Leetcode Problem of the Day. Data Structures and Algorithms (DSA) #dsa #coding #leetcode #interview

Problem Summary

You are given an integer array called nums of length n.
The cost of any array is defined as the value of its first element. For example, the cost of 1,2,3 is 1, and the cost of 3,4,1 is 3.

You need to divide nums into exactly three contiguous, non empty, and disjoint subarrays that together cover all elements of the original array.
Return the minimum possible sum of costs of these three subarrays.

Key Details

You must create exactly three contiguous parts subarrays.

The cost of each subarray is the first element of that segment.

The goal is to minimize the sum of the three costs.

Core Insights

Observation
The first subarray always begins at index 0, so its cost is nums[0]. For the second and third subarray, you have freedom to choose where to split, but both must start somewhere after index 0.

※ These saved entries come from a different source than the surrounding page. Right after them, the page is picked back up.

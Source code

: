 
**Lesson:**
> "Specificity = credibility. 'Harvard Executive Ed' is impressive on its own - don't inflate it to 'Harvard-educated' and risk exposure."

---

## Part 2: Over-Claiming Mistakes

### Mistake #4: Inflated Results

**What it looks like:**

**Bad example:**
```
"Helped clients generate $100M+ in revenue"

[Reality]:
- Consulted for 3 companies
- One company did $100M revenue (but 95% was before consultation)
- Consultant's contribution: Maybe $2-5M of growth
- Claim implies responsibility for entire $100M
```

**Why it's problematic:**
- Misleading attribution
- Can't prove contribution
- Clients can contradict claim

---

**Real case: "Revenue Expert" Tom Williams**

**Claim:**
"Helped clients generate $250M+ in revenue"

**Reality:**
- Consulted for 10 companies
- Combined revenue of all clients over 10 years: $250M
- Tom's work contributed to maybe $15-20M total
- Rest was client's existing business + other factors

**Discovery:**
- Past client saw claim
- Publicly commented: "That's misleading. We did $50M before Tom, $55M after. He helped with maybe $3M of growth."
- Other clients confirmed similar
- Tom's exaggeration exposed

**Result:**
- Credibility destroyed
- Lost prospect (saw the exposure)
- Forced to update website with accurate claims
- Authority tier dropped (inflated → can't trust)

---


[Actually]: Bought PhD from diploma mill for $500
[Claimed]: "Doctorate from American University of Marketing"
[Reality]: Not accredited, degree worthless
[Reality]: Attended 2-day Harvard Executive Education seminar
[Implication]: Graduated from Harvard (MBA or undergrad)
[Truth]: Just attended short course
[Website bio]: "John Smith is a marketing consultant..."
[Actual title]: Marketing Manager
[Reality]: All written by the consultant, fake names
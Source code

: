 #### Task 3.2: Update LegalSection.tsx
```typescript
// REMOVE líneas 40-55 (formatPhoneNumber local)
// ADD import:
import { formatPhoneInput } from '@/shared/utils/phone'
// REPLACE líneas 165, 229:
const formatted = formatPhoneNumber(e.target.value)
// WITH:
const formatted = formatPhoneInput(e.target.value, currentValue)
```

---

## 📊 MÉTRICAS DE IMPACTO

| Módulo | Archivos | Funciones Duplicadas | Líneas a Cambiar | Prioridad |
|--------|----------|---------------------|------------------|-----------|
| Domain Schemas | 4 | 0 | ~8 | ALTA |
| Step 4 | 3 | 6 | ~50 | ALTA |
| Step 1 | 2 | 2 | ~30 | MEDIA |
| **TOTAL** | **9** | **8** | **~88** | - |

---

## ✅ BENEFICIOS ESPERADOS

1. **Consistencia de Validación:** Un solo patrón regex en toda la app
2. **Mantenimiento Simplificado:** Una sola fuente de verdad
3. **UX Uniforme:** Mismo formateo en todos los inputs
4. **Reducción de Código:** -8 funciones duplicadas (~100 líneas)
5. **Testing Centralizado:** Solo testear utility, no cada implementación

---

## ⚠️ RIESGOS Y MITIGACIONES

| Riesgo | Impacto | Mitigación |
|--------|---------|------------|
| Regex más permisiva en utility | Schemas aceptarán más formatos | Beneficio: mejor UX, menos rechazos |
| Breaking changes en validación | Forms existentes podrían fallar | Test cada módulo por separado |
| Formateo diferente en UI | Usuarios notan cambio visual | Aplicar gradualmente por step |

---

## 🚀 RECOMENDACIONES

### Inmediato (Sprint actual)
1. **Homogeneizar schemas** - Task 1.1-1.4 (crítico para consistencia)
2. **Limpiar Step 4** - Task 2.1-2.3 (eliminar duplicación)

To minimize total cost, you want the first elements of the other two subarrays to be as small as possible among all elements starting at index 1 onward, because those will define the costs of the second and third segments.

Therefore, the minimum cost is:

nums[0] + smallest value among nums[1 onward] + second smallest value among nums[1 onward]\

Solution Approach
Greedy Selection of Two Minimum Values

Let firstCost be nums[0].

Scan the rest of the array (from index 1 to end) to find the smallest and the second smallest element.

The answer is the sum firstCost + smallest + second smallest.

Time Complexity

Time complexity is O(n) because you just scan the array once to find two minimums.
Space complexity is O(1) as no extra substantial memory is used.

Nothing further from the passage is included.